# 2009 Flow Team bindings for $125 @ sierra



## legallyillegal (Oct 6, 2008)

been at that price since friday


----------



## Leo (Nov 24, 2009)

That is a good price for a pretty solid Flow binding. However, I highly suggest you hold off on your purchase. Flow made some minor changes that make big impacts this season. Their new ratchet system is modeled after traditional systems. This means the two inside straps are held in place by bolts. You can still adjust those two straps by removing the bolts and moving them up or down the corresponding holes. The two outer straps are now adjusted using the traditional "click" method. This makes a huge impact because Flows are notorious for their annoying set-up time. I have tested the new system (haven't rode in them yet, no snow here ) and it works the way it should. It is a little tough to unlock the ratchet, but I'm sure that is just due to it being brand new. This year's bindings are also noticeably lighter and are supposed to be more durable.

If you must have bindings right now, for $125, the Team is not a bad investment at all. If it were me, I'd wait til this year's Flows drop in price. If you take the latter route, do not get anything below the M9. Flow's mid-low to entry level products remain virtually unchanged. Which basically means they are crap


----------



## basslover911 (Feb 6, 2009)

Hey guys!

Well all last season I rode my first pair of flows (REALLY old god knows what model) and I LOVED THEM. They were a bit too heavy though.

I just saw this deal (through google shopping) and I couldn't wait to order because frankly for $125 + fee shipping + 5% coupon it was a GREAT deal. It came out to $118 I believe. 

I also asked about the "two sided screw" nightmare that older Team Bindings had through the "live chat" on their website and within a minute a guy responded and told me it had the updated hardware and longer screws. I will get them next week and update on my first impressions as well as how well they ride later this year. He said that he has not had any returns or problems with these 2009 models with the upgraded hardware.

One thing, they LOOK SICK. And I have heard that they are VERY light, we will see how well they hold up. Again flow is about loving or hating, and I love my old flows even though they are considered "crap" lol so I can't wait for these.


----------



## MunkySpunk (Jan 7, 2009)

The Team bindings were their top of the line last year. I was tempted to spring on the deal myself, but I've got some 09 NXT-AT's already and have dreams of landing some NXT-FRX's when the price drops later this season. :laugh:

It's a great deal, no doubt about it.


----------



## basslover911 (Feb 6, 2009)

How are those NXT treating you?


----------



## sumo28 (Nov 4, 2009)

how come this model was discontinued for 2010? or was it just renamed?


----------



## MunkySpunk (Jan 7, 2009)

basslover911 said:


> How are those NXT treating you?


I like them. If I couldn't get my NXT-FRX's like I hope, I'd still be perfectly happy with my NXT-AT's. 

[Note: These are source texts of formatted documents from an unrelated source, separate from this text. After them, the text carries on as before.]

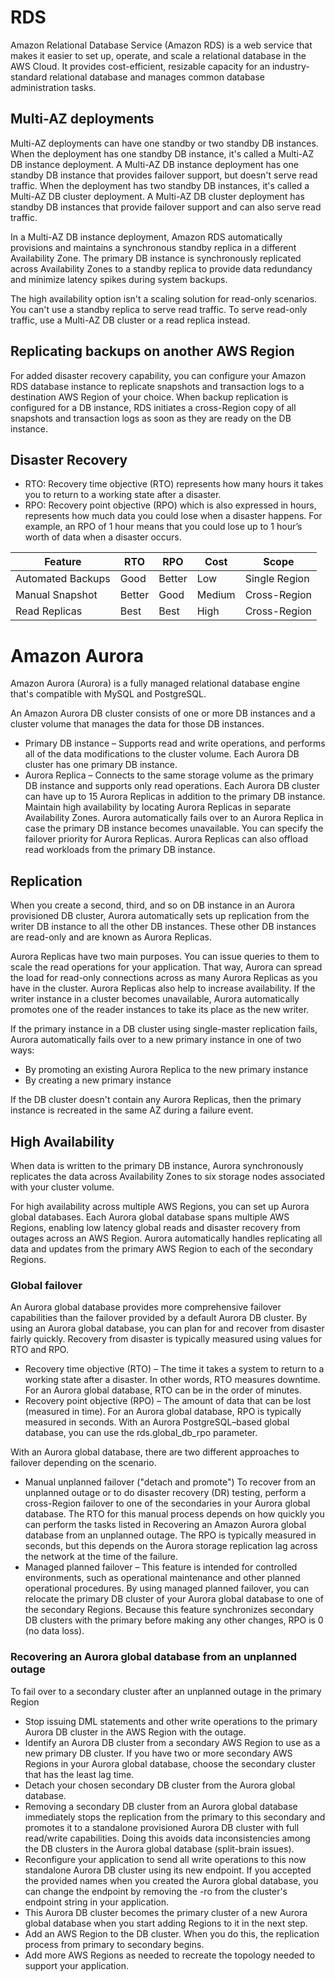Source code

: # RDS
Amazon Relational Database Service (Amazon RDS) is a web service that makes it easier to set up, operate, and scale a relational database in the AWS Cloud. It provides cost-efficient, resizable capacity for an industry-standard relational database and manages common database administration tasks.

## Multi-AZ deployments
Multi-AZ deployments can have one standby or two standby DB instances. When the deployment has one standby DB instance, it's called a Multi-AZ DB instance deployment. A Multi-AZ DB instance deployment has one standby DB instance that provides failover support, but doesn't serve read traffic. When the deployment has two standby DB instances, it's called a Multi-AZ DB cluster deployment. A Multi-AZ DB cluster deployment has standby DB instances that provide failover support and can also serve read traffic.

In a Multi-AZ DB instance deployment, Amazon RDS automatically provisions and maintains a synchronous standby replica in a different Availability Zone. The primary DB instance is synchronously replicated across Availability Zones to a standby replica to provide data redundancy and minimize latency spikes during system backups. 

The high availability option isn't a scaling solution for read-only scenarios. You can't use a standby replica to serve read traffic. To serve read-only traffic, use a Multi-AZ DB cluster or a read replica instead.

## Replicating backups on another AWS Region
For added disaster recovery capability, you can configure your Amazon RDS database instance to replicate snapshots and transaction logs to a destination AWS Region of your choice. When backup replication is configured for a DB instance, RDS initiates a cross-Region copy of all snapshots and transaction logs as soon as they are ready on the DB instance.

## Disaster Recovery
- RTO: Recovery time objective (RTO) represents how many hours it takes you to return to a working state after a disaster.
- RPO: Recovery point objective (RPO) which is also expressed in hours, represents how much data you could lose when a disaster happens. For example, an RPO of 1 hour means that you could lose up to 1 hour’s worth of data when a disaster occurs.

| Feature           | RTO    | RPO    | Cost   | Scope         |
|-------------------|--------|--------|--------|---------------|
| Automated Backups | Good   | Better | Low    | Single Region |
| Manual Snapshot   | Better | Good   | Medium | Cross-Region  |
| Read Replicas     | Best   | Best   | High   | Cross-Region  |


# Amazon Aurora
Amazon Aurora (Aurora) is a fully managed relational database engine that's compatible with MySQL and PostgreSQL.

An Amazon Aurora DB cluster consists of one or more DB instances and a cluster volume that manages the data for those DB instances. 

- Primary DB instance – Supports read and write operations, and performs all of the data modifications to the cluster volume. Each Aurora DB cluster has one primary DB instance.
- Aurora Replica – Connects to the same storage volume as the primary DB instance and supports only read operations. Each Aurora DB cluster can have up to 15 Aurora Replicas in addition to the primary DB instance. Maintain high availability by locating Aurora Replicas in separate Availability Zones. Aurora automatically fails over to an Aurora Replica in case the primary DB instance becomes unavailable. You can specify the failover priority for Aurora Replicas. Aurora Replicas can also offload read workloads from the primary DB instance.

## Replication
When you create a second, third, and so on DB instance in an Aurora provisioned DB cluster, Aurora automatically sets up replication from the writer DB instance to all the other DB instances. These other DB instances are read-only and are known as Aurora Replicas.

Aurora Replicas have two main purposes. You can issue queries to them to scale the read operations for your application. That way, Aurora can spread the load for read-only connections across as many Aurora Replicas as you have in the cluster. Aurora Replicas also help to increase availability. If the writer instance in a cluster becomes unavailable, Aurora automatically promotes one of the reader instances to take its place as the new writer.

If the primary instance in a DB cluster using single-master replication fails, Aurora automatically fails over to a new primary instance in one of two ways:

- By promoting an existing Aurora Replica to the new primary instance
- By creating a new primary instance

If the DB cluster doesn't contain any Aurora Replicas, then the primary instance is recreated in the same AZ during a failure event. 

## High Availability
When data is written to the primary DB instance, Aurora synchronously replicates the data across Availability Zones to six storage nodes associated with your cluster volume. 

For high availability across multiple AWS Regions, you can set up Aurora global databases. Each Aurora global database spans multiple AWS Regions, enabling low latency global reads and disaster recovery from outages across an AWS Region. Aurora automatically handles replicating all data and updates from the primary AWS Region to each of the secondary Regions.

### Global failover
An Aurora global database provides more comprehensive failover capabilities than the failover provided by a default Aurora DB cluster. By using an Aurora global database, you can plan for and recover from disaster fairly quickly. Recovery from disaster is typically measured using values for RTO and RPO.

- Recovery time objective (RTO) – The time it takes a system to return to a working state after a disaster. In other words, RTO measures downtime. For an Aurora global database, RTO can be in the order of minutes.
- Recovery point objective (RPO) – The amount of data that can be lost (measured in time). For an Aurora global database, RPO is typically measured in seconds. With an Aurora PostgreSQL–based global database, you can use the rds.global_db_rpo parameter.

With an Aurora global database, there are two different approaches to failover depending on the scenario.

- Manual unplanned failover ("detach and promote") To recover from an unplanned outage or to do disaster recovery (DR) testing, perform a cross-Region failover to one of the secondaries in your Aurora global database. The RTO for this manual process depends on how quickly you can perform the tasks listed in Recovering an Amazon Aurora global database from an unplanned outage. The RPO is typically measured in seconds, but this depends on the Aurora storage replication lag across the network at the time of the failure.
- Managed planned failover – This feature is intended for controlled environments, such as operational maintenance and other planned operational procedures. By using managed planned failover, you can relocate the primary DB cluster of your Aurora global database to one of the secondary Regions. Because this feature synchronizes secondary DB clusters with the primary before making any other changes, RPO is 0 (no data loss).

### Recovering an Aurora global database from an unplanned outage
To fail over to a secondary cluster after an unplanned outage in the primary Region

- Stop issuing DML statements and other write operations to the primary Aurora DB cluster in the AWS Region with the outage.
- Identify an Aurora DB cluster from a secondary AWS Region to use as a new primary DB cluster. If you have two or more secondary AWS Regions in your Aurora global database, choose the secondary cluster that has the least lag time.
- Detach your chosen secondary DB cluster from the Aurora global database.
- Removing a secondary DB cluster from an Aurora global database immediately stops the replication from the primary to this secondary and promotes it to a standalone provisioned Aurora DB cluster with full read/write capabilities. Doing this avoids data inconsistencies among the DB clusters in the Aurora global database (split-brain issues).
- Reconfigure your application to send all write operations to this now standalone Aurora DB cluster using its new endpoint. If you accepted the provided names when you created the Aurora global database, you can change the endpoint by removing the -ro from the cluster's endpoint string in your application.
- This Aurora DB cluster becomes the primary cluster of a new Aurora global database when you start adding Regions to it in the next step.
- Add an AWS Region to the DB cluster. When you do this, the replication process from primary to secondary begins.
- Add more AWS Regions as needed to recreate the topology needed to support your application.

BA made a good point about them when I asked: They're not THE BEST bindings out there, but what 99% of the forum members use aren't either. I'm not trying to hit Mach 3 going down K2, I'm not in the Olympics, and I'm not a pro. For what I (and almost everyone here) need bindings for, my NXT's do the job nicely.

If they're good enough for him and what he puts equipment through, they're good enough for my piddly ass. :laugh:


sumo28 said:


> how come this model was discontinued for 2010? or was it just renamed?


:dunno: for sure. Probably because of the prohibitively high cost they didn't sell well or something. Possibly because their NXT's did the job just as well at half the cost.


----------



## legallyillegal (Oct 6, 2008)

basslover911 said:


> One thing, they LOOK SICK. And I have heard that they are VERY light, we will see how well they hold up.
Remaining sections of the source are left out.